De Nieuwe Hollandse Waterlinie (NHW) bestaat uit ruim 2000 (deels verdwenen) onderdelen die samen de 85 kilometer lange waterlinie vormen tussen Muiden en de Biesbosch. Het gaat om vestingsteden, forten, (verdedigings)werken, batterijen, stellingen, inundatievelden, sluizen, kanalen, schuilplaatsen, kazematten en tal van andere militaire gebouwen en kunstwerken.
Deze onderdelen zijn gegroepeerd naar de indeling van de Nieuwe Hollandse Waterlinie in militaire regio's uit mei 1940. Deze peildatum betekent een onderverdeling in vijf groepen en vijftien vakken. Daarnaast hanteren we de term ‘overig’ voor een groep en de vakken voor resterende onderdelen die niet in deze indeling passen.
De indeling van de waterlinie in groepen en vakken is door de tijd heen diverse keren gewijzigd. Sinds 1890 was de NHW in de militaire organisatie onderverdeeld in groepen, die onder commando stonden van een groepscommandant. Elke groep was onderverdeeld in diverse vakken. Na 1890 telde de NHW acht groepen, wat in de periode tot 1920 werd teruggebracht naar zes groepen. De groepen en vakken bepaalden de opstelling en verdeling van de legereenheden voor het verdedigen van de hoofdweerstandslijn, inundatiekommen en de kwetsbare toegangen (accessen). Toen de NHW in 1922 als ‘Oostfront’ deel ging uitmaken van de Vesting Holland, verviel de groep Vreeswijk en is dit aantal teruggebracht naar vijf groepen van de hier gehanteerde indeling.
De NHW vormde de hoofdverdediging van het Koninkrijk der Nederlanden tussen 1815-1940. Met de oprichting van het Koninkrijk in 1815 was een vernieuwde landsverdediging mogelijk als opvolger van de Oude Hollandse Waterlinie (OHW), die de Fransen in 1672 succesvol tegen had gehouden. Wat al langer een wens was, werd na 1815 uitgevoerd: de NHW werd bij Utrecht meer oostwaarts geprojecteerd waardoor de Domstad veilig achter de waterlinie kwam te liggen. Diverse vestingsteden van de OHW in het noorden (Naarden, Muiden, Weesp en Nieuwersluis) en zuiden (Gorinchem, Woudrichem) werden opgenomen in de NHW.
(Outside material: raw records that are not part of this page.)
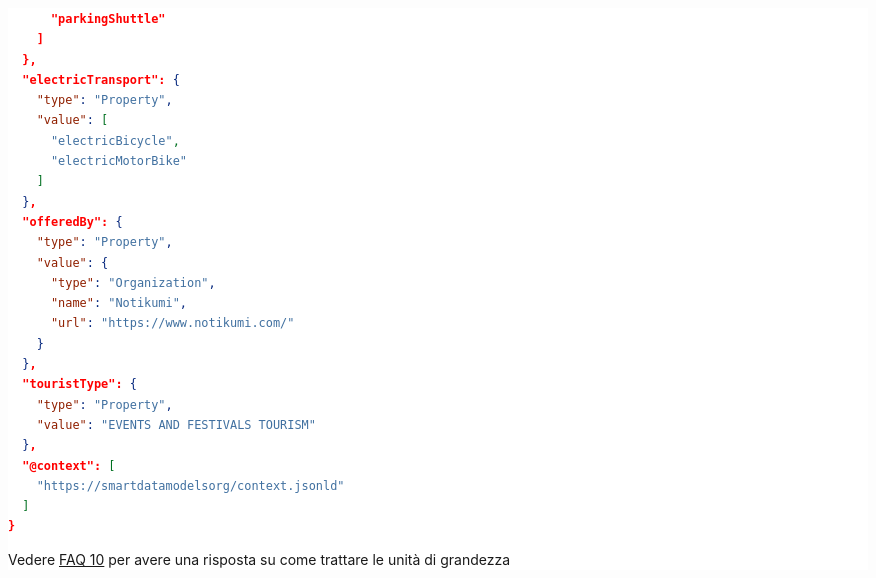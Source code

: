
 ```json  
      "parkingShuttle"  
    ]  
  },  
  "electricTransport": {  
    "type": "Property",  
    "value": [  
      "electricBicycle",  
      "electricMotorBike"  
    ]  
  },  
  "offeredBy": {  
    "type": "Property",  
    "value": {  
      "type": "Organization",  
      "name": "Notikumi",  
      "url": "https://www.notikumi.com/"  
    }  
  },  
  "touristType": {  
    "type": "Property",  
    "value": "EVENTS AND FESTIVALS TOURISM"  
  },  
  "@context": [  
    "https://smartdatamodelsorg/context.jsonld"  
  ]  
}  
```  
Vedere [FAQ 10](https://smartdatamodels.org/index.php/faqs/) per avere una risposta su come trattare le unità di grandezza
Grofweg tussen 1815-1885 vond de fortenbouw plaats. Na de invoering van de brisantgranaat (1885) en ontwikkelingen in de oorlogsvoering werd overgegaan tot een gespreide bouw van kleinere betonnen werken. Vanaf het einde van de 19e eeuw werden aarden batterijen versterkt met betonnen schuilplaatsen (1890-1910). In de 20e eeuw verrezen nieuwe betonnen werken in de vorm van schuilplaatsen (1914-1919), diverse soorten kazematten (1930-1940) en de groepsschuilplaatsen type-P (1939-1940). Eveneens is gewerkt aan de verbetering en versnelling van het inundatiesysteem door de aanleg van en veranderingen aan diverse soorten sluizen, inundatiekanalen en waterwegen.
De NHW werd drie keer in staat van paraatheid gebracht en gemobiliseerd. In 1870 ten tijde van de Frans-Duitse Oorlog (1870-1871), tijdens de Eerste Wereldoorlog (1914-1919) en gedurende de mobilisatieperiode 1939-1940.